[Extracted records]
+--

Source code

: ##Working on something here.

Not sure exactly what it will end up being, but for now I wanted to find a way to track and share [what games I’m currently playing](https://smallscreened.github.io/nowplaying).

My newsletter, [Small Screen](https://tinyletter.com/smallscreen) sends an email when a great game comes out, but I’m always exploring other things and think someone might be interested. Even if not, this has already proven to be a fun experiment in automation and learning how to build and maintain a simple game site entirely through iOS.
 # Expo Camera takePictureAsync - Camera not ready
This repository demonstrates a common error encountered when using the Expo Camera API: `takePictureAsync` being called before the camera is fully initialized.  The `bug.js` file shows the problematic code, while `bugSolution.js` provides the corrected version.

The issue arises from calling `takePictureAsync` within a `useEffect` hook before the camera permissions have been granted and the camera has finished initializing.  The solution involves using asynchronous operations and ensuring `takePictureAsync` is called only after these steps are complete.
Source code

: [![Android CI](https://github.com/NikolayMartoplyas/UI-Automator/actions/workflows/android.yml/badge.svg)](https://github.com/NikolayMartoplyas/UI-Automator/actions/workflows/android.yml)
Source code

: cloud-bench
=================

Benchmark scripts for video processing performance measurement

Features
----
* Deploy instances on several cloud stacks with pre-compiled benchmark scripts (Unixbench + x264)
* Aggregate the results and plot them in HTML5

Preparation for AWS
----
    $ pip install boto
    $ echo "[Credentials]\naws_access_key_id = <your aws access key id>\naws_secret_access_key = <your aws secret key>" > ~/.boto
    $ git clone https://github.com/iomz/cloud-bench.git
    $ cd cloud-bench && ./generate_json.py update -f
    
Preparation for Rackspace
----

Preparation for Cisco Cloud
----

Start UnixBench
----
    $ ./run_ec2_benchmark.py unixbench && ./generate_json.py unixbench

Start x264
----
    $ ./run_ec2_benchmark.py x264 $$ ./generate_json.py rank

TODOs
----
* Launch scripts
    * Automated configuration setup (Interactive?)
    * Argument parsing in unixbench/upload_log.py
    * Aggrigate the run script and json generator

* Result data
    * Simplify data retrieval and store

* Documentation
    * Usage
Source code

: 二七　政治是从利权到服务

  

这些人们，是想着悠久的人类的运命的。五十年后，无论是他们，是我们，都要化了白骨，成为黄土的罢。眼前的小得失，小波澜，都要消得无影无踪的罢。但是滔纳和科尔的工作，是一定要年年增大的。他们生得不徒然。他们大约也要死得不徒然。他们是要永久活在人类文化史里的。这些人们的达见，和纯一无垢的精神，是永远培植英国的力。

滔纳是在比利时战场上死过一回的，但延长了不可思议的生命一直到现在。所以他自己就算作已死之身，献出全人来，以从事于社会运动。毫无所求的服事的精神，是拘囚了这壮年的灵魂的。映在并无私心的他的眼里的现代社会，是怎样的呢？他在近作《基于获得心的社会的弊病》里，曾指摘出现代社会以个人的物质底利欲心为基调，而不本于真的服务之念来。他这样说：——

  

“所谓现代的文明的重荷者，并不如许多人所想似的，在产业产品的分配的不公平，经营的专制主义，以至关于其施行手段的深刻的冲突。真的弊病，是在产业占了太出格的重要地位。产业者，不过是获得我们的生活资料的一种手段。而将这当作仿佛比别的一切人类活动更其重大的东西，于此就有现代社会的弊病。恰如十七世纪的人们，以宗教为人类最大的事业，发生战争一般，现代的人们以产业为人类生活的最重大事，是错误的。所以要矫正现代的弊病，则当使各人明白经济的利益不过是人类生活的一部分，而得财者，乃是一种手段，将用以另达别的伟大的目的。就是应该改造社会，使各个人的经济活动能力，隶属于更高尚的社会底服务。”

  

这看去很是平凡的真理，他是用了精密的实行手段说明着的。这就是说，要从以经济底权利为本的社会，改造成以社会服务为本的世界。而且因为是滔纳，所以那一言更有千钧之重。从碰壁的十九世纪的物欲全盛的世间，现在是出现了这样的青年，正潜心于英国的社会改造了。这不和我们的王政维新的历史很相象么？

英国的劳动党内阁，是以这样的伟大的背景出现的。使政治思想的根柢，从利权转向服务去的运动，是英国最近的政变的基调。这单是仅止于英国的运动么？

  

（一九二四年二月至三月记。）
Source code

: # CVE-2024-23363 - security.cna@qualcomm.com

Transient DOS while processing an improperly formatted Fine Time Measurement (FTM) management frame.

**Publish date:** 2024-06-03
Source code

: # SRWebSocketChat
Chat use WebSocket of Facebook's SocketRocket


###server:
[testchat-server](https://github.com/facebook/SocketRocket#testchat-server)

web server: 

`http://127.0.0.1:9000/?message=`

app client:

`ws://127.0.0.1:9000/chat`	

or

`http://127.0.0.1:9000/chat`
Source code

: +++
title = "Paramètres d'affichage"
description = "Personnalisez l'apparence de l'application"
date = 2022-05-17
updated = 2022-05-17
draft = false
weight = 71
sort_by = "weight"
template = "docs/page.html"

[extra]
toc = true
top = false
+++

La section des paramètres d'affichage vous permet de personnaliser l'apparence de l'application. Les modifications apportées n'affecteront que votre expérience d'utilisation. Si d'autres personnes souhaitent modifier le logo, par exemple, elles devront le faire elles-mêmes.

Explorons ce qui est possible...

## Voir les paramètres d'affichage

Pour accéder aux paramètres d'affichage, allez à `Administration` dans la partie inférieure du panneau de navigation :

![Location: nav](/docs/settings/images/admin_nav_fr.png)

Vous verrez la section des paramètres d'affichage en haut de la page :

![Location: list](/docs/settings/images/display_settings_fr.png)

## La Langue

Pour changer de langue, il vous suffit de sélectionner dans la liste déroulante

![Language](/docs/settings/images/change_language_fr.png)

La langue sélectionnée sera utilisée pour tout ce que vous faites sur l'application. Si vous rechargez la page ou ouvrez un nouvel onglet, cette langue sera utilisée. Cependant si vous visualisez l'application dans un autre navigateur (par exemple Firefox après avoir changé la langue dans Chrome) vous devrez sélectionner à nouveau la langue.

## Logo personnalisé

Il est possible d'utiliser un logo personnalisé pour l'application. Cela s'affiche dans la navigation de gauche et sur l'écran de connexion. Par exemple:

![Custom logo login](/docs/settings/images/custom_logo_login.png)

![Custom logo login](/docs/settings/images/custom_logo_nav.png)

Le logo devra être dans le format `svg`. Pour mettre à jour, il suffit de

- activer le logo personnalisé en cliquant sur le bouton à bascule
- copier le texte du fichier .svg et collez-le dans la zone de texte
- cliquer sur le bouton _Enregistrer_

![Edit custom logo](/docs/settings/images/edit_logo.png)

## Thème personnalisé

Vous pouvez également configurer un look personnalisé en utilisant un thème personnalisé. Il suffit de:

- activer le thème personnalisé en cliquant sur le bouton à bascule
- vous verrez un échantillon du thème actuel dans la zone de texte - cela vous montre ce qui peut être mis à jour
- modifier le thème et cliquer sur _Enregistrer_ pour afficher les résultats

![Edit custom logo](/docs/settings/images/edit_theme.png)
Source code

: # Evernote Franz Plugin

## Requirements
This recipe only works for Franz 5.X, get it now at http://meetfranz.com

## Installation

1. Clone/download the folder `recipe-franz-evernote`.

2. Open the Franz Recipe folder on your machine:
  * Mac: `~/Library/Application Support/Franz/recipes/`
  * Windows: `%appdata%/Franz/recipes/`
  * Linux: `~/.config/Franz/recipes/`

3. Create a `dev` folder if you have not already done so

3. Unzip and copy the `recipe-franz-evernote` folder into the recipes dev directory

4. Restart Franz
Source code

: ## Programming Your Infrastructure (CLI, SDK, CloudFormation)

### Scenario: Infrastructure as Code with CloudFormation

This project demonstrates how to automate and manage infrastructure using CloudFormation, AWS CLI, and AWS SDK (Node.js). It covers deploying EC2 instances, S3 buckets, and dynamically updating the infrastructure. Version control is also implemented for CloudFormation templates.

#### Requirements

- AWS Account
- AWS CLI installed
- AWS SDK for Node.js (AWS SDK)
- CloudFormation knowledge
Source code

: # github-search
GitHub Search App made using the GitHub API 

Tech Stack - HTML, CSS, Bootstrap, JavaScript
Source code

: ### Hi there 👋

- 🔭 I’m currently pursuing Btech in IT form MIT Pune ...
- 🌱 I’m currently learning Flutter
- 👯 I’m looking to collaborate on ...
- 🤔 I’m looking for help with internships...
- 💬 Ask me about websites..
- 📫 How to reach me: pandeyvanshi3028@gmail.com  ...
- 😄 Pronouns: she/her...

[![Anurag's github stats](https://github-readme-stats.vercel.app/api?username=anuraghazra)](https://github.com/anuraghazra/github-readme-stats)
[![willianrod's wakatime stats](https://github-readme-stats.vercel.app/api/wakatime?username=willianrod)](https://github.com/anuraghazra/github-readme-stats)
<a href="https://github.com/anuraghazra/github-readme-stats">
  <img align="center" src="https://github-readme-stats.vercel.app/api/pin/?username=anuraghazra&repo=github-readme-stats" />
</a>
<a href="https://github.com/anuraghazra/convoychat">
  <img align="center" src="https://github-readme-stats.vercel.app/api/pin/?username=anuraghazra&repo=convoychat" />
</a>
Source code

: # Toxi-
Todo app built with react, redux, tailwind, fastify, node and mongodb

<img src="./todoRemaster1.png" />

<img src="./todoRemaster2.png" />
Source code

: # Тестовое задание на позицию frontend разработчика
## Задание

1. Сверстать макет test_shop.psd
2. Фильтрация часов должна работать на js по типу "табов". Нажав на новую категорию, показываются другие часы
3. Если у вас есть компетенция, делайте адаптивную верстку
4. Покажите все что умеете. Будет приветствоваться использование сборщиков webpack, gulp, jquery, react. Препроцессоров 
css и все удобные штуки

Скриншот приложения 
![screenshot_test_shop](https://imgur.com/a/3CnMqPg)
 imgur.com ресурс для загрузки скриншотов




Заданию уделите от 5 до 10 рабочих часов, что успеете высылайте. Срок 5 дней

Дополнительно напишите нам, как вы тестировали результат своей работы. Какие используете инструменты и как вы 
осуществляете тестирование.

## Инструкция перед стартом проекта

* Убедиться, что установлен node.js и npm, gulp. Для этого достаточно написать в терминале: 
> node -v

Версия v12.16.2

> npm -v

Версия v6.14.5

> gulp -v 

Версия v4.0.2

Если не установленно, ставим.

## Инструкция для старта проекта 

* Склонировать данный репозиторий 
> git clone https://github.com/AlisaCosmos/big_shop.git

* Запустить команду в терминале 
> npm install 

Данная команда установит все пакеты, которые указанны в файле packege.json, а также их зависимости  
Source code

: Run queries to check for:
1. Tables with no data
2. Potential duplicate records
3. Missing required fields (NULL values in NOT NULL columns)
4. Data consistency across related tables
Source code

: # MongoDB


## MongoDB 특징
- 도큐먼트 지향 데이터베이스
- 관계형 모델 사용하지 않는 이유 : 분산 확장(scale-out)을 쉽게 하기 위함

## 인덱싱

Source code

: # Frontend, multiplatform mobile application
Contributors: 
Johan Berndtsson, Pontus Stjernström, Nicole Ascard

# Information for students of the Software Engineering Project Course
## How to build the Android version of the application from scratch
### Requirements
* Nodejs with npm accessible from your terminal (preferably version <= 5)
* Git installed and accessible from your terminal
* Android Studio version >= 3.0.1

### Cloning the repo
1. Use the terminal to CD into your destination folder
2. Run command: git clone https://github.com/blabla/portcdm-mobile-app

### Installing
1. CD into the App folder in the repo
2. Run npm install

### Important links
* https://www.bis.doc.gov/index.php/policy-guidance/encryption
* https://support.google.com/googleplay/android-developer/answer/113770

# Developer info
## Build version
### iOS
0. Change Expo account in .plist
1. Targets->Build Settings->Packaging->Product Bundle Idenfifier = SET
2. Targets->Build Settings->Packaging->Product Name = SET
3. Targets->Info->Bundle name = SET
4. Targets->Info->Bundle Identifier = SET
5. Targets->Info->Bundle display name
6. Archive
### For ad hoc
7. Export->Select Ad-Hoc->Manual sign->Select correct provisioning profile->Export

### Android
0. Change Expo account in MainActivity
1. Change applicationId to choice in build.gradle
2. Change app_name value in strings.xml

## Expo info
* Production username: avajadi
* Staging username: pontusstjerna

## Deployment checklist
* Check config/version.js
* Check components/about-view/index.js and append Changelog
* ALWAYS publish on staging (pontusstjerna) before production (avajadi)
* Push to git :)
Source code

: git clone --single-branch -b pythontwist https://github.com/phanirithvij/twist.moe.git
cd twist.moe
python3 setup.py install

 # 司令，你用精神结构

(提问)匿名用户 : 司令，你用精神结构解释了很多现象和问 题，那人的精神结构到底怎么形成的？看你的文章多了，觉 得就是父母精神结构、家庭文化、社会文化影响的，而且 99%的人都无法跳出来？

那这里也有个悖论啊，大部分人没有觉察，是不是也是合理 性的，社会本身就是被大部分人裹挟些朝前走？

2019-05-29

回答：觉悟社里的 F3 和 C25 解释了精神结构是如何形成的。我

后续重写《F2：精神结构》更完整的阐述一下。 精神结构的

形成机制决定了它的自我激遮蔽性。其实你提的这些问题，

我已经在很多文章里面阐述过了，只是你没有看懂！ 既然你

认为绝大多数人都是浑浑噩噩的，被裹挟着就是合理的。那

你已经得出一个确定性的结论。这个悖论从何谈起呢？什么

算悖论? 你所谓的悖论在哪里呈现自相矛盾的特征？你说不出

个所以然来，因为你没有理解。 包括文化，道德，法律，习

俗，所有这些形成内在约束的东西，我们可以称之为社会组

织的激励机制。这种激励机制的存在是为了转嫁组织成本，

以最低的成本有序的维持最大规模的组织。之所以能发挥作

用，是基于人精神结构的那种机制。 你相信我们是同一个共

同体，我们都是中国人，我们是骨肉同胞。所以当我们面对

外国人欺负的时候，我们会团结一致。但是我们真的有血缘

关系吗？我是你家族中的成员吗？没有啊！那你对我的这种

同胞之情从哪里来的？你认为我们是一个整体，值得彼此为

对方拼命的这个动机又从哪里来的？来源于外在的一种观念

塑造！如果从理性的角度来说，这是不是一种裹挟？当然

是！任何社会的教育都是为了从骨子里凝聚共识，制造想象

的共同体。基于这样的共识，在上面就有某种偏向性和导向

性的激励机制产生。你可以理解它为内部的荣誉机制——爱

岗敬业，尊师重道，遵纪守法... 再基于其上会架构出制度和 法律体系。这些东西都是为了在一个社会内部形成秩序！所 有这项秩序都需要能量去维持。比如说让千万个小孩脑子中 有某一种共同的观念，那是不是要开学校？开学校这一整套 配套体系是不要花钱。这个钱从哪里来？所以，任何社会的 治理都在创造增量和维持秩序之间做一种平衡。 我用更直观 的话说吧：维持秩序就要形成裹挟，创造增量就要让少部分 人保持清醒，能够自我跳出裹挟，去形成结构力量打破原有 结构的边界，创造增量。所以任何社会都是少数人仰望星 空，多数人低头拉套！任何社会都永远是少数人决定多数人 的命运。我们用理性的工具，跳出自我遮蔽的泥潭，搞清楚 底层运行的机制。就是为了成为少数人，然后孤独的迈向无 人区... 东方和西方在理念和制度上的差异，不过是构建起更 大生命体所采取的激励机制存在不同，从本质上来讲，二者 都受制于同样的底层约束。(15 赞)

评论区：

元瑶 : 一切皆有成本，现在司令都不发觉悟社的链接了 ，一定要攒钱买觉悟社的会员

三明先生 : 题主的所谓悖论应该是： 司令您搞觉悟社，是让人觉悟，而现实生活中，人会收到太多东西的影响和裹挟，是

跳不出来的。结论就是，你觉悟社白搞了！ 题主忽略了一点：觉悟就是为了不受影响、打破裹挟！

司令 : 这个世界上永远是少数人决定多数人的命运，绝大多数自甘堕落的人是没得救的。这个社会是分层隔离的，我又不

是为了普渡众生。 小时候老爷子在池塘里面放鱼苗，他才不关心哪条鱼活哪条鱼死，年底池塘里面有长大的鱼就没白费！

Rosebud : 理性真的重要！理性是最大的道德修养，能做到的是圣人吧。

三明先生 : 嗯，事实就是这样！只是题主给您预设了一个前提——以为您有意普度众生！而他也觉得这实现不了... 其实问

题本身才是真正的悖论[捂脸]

+--

EXERCISE DESCRIPTION: Among the entries above, the line containing "## Thème personnalisé", the line containing "- activer le thème", and all lines between them are to be restated word for word; nothing else belongs in the reply.

RESULT OF THE TASK:
## Thème personnalisé

Vous pouvez également configurer un look personnalisé en utilisant un thème personnalisé. Il suffit de:

- activer le thème personnalisé en cliquant sur le bouton à bascule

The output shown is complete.